### What you will do
After finding the line with "Pull Request monitor_" in the entries below, retype exactly each line from there through the line with "The error handling", including that final line.

Data for processing START

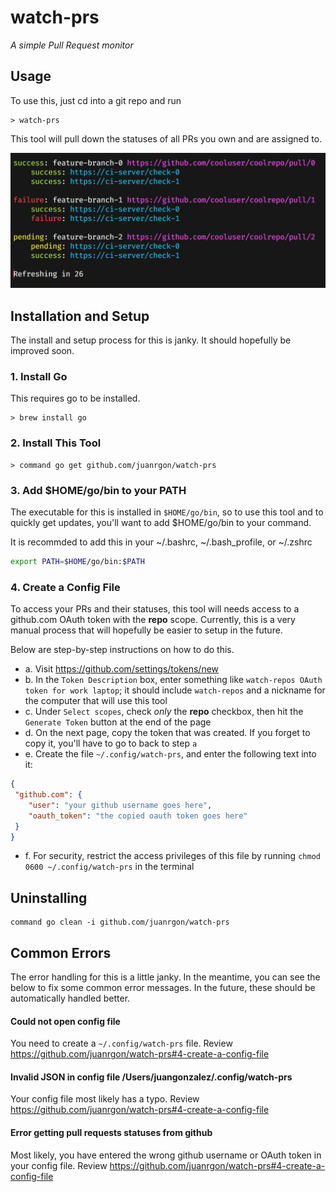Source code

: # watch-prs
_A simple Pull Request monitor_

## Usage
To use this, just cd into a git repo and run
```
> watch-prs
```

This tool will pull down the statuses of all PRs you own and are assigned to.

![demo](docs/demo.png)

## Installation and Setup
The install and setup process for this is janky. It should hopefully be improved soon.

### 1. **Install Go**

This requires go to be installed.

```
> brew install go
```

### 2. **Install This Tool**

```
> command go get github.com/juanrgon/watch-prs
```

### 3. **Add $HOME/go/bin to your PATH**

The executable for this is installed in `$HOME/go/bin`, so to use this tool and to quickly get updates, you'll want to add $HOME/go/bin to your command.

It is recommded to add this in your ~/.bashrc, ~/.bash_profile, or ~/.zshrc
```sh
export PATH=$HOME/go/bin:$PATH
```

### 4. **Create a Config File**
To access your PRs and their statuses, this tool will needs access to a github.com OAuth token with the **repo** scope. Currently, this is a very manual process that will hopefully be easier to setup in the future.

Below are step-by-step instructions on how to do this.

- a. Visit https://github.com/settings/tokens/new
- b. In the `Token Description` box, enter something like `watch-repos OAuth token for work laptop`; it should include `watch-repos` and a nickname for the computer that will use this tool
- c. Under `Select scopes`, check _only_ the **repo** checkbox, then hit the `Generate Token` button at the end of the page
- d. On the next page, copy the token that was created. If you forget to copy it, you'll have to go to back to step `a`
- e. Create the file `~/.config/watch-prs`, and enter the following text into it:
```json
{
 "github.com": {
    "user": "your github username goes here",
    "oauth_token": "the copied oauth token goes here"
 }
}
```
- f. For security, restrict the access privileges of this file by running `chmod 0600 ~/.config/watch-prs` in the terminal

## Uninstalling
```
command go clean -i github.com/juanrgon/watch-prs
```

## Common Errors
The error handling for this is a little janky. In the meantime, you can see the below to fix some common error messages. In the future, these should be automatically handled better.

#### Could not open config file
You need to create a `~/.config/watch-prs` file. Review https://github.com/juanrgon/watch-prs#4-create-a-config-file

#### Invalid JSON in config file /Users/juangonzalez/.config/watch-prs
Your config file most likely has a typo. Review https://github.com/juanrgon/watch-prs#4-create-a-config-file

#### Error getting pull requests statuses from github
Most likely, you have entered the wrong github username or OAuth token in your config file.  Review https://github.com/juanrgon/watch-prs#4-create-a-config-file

Data for processing END

### Problem solution
_A simple Pull Request monitor_

## Usage
To use this, just cd into a git repo and run
```
> watch-prs
```

This tool will pull down the statuses of all PRs you own and are assigned to.

![demo](docs/demo.png)

## Installation and Setup
The install and setup process for this is janky. It should hopefully be improved soon.

### 1. **Install Go**

This requires go to be installed.

```
> brew install go
```

### 2. **Install This Tool**

```
> command go get github.com/juanrgon/watch-prs
```

### 3. **Add $HOME/go/bin to your PATH**

The executable for this is installed in `$HOME/go/bin`, so to use this tool and to quickly get updates, you'll want to add $HOME/go/bin to your command.

It is recommded to add this in your ~/.bashrc, ~/.bash_profile, or ~/.zshrc
```sh
export PATH=$HOME/go/bin:$PATH
```

### 4. **Create a Config File**
To access your PRs and their statuses, this tool will needs access to a github.com OAuth token with the **repo** scope. Currently, this is a very manual process that will hopefully be easier to setup in the future.

Below are step-by-step instructions on how to do this.

- a. Visit https://github.com/settings/tokens/new
- b. In the `Token Description` box, enter something like `watch-repos OAuth token for work laptop`; it should include `watch-repos` and a nickname for the computer that will use this tool
- c. Under `Select scopes`, check _only_ the **repo** checkbox, then hit the `Generate Token` button at the end of the page
- d. On the next page, copy the token that was created. If you forget to copy it, you'll have to go to back to step `a`
- e. Create the file `~/.config/watch-prs`, and enter the following text into it:
```json
{
 "github.com": {
    "user": "your github username goes here",
    "oauth_token": "the copied oauth token goes here"
 }
}
```
- f. For security, restrict the access privileges of this file by running `chmod 0600 ~/.config/watch-prs` in the terminal

## Uninstalling
```
command go clean -i github.com/juanrgon/watch-prs
```

## Common Errors
The error handling for this is a little janky. In the meantime, you can see the below to fix some common error messages. In the future, these should be automatically handled better.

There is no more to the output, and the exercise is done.